# ABOUT THIS EXERCISE
Using the entries below, write out the line with "本章将对如何创建合理的财务数", the line with "taxes, depreciation, and", and every line in between, exactly as each is written.

# Plain-text document sources

= = = =

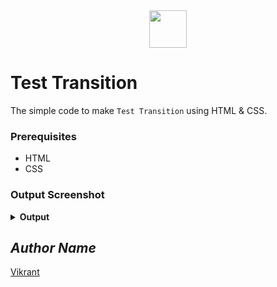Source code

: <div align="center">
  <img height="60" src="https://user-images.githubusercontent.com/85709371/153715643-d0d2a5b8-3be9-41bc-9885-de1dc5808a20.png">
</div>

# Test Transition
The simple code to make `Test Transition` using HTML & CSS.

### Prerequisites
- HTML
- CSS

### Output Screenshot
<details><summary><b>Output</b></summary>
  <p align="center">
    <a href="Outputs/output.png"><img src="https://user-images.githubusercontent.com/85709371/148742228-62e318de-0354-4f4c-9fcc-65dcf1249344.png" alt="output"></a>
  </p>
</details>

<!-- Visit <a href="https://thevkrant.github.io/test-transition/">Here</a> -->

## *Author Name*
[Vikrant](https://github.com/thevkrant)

= = = =

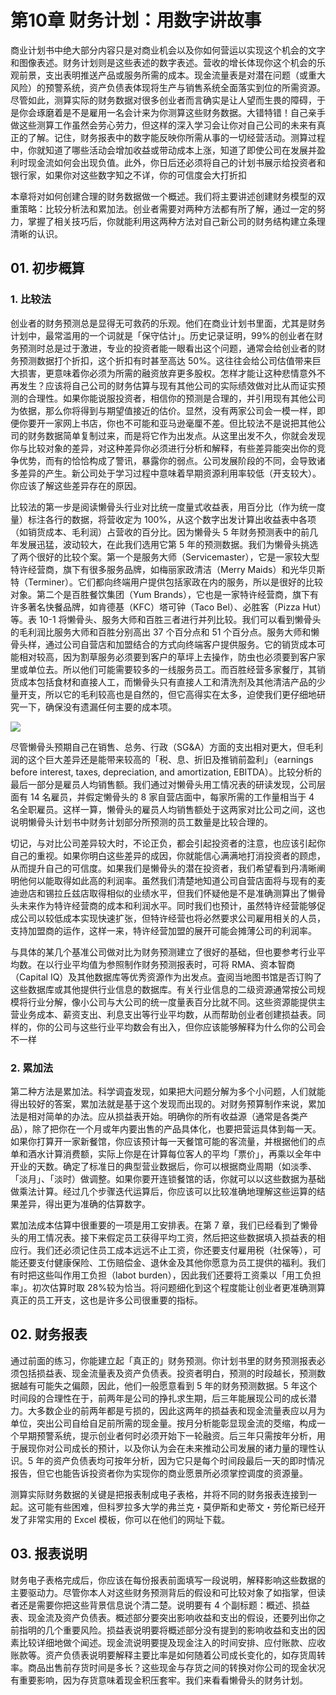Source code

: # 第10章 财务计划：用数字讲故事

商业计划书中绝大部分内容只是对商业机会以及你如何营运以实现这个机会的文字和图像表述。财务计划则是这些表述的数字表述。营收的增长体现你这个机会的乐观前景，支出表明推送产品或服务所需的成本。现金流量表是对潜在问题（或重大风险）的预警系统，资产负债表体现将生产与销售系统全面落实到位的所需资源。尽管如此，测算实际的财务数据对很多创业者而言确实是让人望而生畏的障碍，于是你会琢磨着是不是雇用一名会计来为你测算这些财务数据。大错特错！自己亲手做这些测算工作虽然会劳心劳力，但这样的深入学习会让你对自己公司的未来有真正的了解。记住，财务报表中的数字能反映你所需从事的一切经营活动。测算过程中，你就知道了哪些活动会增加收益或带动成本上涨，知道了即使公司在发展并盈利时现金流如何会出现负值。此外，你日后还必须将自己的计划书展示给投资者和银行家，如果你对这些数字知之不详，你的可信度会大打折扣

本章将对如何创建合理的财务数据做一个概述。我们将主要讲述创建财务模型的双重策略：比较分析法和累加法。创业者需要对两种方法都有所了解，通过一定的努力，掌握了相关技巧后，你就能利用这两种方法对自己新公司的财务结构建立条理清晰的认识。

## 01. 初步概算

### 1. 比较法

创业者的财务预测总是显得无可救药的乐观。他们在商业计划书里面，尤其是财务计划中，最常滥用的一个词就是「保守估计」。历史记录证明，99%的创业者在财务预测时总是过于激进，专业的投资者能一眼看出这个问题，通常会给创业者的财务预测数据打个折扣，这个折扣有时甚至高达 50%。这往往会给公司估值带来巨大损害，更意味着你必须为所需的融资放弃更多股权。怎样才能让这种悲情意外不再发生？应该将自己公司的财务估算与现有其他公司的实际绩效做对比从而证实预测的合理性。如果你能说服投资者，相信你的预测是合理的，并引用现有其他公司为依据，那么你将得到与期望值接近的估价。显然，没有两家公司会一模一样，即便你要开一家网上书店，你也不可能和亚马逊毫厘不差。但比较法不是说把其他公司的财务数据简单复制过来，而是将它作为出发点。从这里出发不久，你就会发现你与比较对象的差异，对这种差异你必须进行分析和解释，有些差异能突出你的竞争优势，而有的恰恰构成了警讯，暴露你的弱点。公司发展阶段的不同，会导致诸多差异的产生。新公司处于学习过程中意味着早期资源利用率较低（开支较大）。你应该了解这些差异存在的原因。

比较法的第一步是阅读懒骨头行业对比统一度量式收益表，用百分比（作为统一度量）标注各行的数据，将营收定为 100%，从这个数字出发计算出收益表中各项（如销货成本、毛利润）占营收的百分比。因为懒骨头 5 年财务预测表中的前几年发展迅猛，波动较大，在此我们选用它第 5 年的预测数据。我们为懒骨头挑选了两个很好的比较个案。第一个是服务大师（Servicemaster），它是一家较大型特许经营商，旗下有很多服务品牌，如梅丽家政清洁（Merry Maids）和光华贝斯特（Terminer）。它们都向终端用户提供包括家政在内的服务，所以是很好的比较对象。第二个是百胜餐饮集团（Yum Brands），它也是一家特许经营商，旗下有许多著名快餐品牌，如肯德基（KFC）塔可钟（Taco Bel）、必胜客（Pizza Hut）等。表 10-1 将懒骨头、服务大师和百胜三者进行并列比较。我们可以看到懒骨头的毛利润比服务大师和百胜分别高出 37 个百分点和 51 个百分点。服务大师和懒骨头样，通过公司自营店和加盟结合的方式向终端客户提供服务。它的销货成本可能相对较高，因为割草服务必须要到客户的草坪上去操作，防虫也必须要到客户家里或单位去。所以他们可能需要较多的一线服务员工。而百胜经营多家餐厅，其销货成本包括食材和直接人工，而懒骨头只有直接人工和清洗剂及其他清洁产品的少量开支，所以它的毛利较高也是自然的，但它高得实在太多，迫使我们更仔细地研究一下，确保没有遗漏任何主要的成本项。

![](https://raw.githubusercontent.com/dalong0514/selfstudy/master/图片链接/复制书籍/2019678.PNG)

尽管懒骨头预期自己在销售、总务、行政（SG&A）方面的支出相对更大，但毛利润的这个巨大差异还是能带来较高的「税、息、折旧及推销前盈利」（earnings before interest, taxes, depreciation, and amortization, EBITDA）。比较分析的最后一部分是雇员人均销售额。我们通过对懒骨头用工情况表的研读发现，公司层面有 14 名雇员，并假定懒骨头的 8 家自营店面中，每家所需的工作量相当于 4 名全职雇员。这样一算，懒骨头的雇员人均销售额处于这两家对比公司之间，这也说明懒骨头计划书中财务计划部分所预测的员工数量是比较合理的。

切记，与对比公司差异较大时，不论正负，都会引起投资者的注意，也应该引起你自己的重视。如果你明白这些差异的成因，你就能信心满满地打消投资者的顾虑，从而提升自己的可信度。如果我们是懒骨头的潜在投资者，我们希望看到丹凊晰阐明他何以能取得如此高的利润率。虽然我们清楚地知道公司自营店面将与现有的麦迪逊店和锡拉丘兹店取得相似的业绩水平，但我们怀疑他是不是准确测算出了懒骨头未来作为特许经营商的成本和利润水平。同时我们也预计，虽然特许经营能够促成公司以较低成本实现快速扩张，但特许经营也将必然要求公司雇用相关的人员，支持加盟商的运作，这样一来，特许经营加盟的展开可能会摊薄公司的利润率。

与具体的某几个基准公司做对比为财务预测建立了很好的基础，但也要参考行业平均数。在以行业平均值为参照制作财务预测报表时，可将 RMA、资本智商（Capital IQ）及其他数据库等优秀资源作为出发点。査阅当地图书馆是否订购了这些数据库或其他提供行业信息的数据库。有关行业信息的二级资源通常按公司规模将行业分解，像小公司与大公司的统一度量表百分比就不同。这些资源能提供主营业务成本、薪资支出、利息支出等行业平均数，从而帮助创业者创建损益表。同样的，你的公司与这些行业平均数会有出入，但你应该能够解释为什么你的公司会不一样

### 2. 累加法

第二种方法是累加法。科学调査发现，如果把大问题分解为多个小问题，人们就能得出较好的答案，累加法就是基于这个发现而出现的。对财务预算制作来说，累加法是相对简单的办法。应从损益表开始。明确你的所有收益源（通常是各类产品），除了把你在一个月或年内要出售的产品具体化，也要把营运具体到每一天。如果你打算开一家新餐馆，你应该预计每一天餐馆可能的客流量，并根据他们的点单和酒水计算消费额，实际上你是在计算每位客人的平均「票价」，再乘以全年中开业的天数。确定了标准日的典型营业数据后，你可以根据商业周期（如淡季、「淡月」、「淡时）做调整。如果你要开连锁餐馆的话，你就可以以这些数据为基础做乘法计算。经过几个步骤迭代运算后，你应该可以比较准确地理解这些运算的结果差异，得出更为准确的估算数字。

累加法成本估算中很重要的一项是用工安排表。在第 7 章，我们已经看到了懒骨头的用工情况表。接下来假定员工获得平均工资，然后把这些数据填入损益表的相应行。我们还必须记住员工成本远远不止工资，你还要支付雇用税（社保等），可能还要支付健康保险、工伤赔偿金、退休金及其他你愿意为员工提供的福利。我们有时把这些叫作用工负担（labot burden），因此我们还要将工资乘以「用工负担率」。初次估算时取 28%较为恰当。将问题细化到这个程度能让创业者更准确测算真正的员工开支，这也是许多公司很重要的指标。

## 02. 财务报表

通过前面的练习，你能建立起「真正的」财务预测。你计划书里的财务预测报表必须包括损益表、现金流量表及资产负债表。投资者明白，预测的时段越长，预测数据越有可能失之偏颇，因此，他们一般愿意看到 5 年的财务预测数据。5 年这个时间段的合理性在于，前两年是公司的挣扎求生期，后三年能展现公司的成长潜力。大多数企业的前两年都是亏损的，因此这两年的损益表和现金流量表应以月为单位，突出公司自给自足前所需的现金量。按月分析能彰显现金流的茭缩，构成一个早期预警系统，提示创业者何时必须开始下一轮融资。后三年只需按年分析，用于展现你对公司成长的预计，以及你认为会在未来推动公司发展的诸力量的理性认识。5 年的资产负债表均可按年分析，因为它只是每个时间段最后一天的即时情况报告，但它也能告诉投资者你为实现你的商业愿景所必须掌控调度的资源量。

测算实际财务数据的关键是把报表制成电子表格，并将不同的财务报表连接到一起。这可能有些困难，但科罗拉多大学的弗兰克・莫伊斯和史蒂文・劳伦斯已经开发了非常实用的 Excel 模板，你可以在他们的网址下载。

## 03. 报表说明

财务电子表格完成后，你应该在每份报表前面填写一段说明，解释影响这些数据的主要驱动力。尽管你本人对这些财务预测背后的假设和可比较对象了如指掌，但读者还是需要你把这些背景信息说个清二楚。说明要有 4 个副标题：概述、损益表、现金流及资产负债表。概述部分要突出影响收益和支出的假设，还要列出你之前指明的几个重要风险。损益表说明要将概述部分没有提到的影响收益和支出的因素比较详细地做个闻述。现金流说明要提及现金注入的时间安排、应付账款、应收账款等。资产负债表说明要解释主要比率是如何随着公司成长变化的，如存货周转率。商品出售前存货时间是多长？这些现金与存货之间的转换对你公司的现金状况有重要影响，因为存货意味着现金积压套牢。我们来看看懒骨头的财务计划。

= = = =

# ANSWER
本章将对如何创建合理的财务数据做一个概述。我们将主要讲述创建财务模型的双重策略：比较分析法和累加法。创业者需要对两种方法都有所了解，通过一定的努力，掌握了相关技巧后，你就能利用这两种方法对自己新公司的财务结构建立条理清晰的认识。

## 01. 初步概算

### 1. 比较法

创业者的财务预测总是显得无可救药的乐观。他们在商业计划书里面，尤其是财务计划中，最常滥用的一个词就是「保守估计」。历史记录证明，99%的创业者在财务预测时总是过于激进，专业的投资者能一眼看出这个问题，通常会给创业者的财务预测数据打个折扣，这个折扣有时甚至高达 50%。这往往会给公司估值带来巨大损害，更意味着你必须为所需的融资放弃更多股权。怎样才能让这种悲情意外不再发生？应该将自己公司的财务估算与现有其他公司的实际绩效做对比从而证实预测的合理性。如果你能说服投资者，相信你的预测是合理的，并引用现有其他公司为依据，那么你将得到与期望值接近的估价。显然，没有两家公司会一模一样，即便你要开一家网上书店，你也不可能和亚马逊毫厘不差。但比较法不是说把其他公司的财务数据简单复制过来，而是将它作为出发点。从这里出发不久，你就会发现你与比较对象的差异，对这种差异你必须进行分析和解释，有些差异能突出你的竞争优势，而有的恰恰构成了警讯，暴露你的弱点。公司发展阶段的不同，会导致诸多差异的产生。新公司处于学习过程中意味着早期资源利用率较低（开支较大）。你应该了解这些差异存在的原因。

比较法的第一步是阅读懒骨头行业对比统一度量式收益表，用百分比（作为统一度量）标注各行的数据，将营收定为 100%，从这个数字出发计算出收益表中各项（如销货成本、毛利润）占营收的百分比。因为懒骨头 5 年财务预测表中的前几年发展迅猛，波动较大，在此我们选用它第 5 年的预测数据。我们为懒骨头挑选了两个很好的比较个案。第一个是服务大师（Servicemaster），它是一家较大型特许经营商，旗下有很多服务品牌，如梅丽家政清洁（Merry Maids）和光华贝斯特（Terminer）。它们都向终端用户提供包括家政在内的服务，所以是很好的比较对象。第二个是百胜餐饮集团（Yum Brands），它也是一家特许经营商，旗下有许多著名快餐品牌，如肯德基（KFC）塔可钟（Taco Bel）、必胜客（Pizza Hut）等。表 10-1 将懒骨头、服务大师和百胜三者进行并列比较。我们可以看到懒骨头的毛利润比服务大师和百胜分别高出 37 个百分点和 51 个百分点。服务大师和懒骨头样，通过公司自营店和加盟结合的方式向终端客户提供服务。它的销货成本可能相对较高，因为割草服务必须要到客户的草坪上去操作，防虫也必须要到客户家里或单位去。所以他们可能需要较多的一线服务员工。而百胜经营多家餐厅，其销货成本包括食材和直接人工，而懒骨头只有直接人工和清洗剂及其他清洁产品的少量开支，所以它的毛利较高也是自然的，但它高得实在太多，迫使我们更仔细地研究一下，确保没有遗漏任何主要的成本项。

![](https://raw.githubusercontent.com/dalong0514/selfstudy/master/图片链接/复制书籍/2019678.PNG)

尽管懒骨头预期自己在销售、总务、行政（SG&A）方面的支出相对更大，但毛利润的这个巨大差异还是能带来较高的「税、息、折旧及推销前盈利」（earnings before interest, taxes, depreciation, and amortization, EBITDA）。比较分析的最后一部分是雇员人均销售额。我们通过对懒骨头用工情况表的研读发现，公司层面有 14 名雇员，并假定懒骨头的 8 家自营店面中，每家所需的工作量相当于 4 名全职雇员。这样一算，懒骨头的雇员人均销售额处于这两家对比公司之间，这也说明懒骨头计划书中财务计划部分所预测的员工数量是比较合理的。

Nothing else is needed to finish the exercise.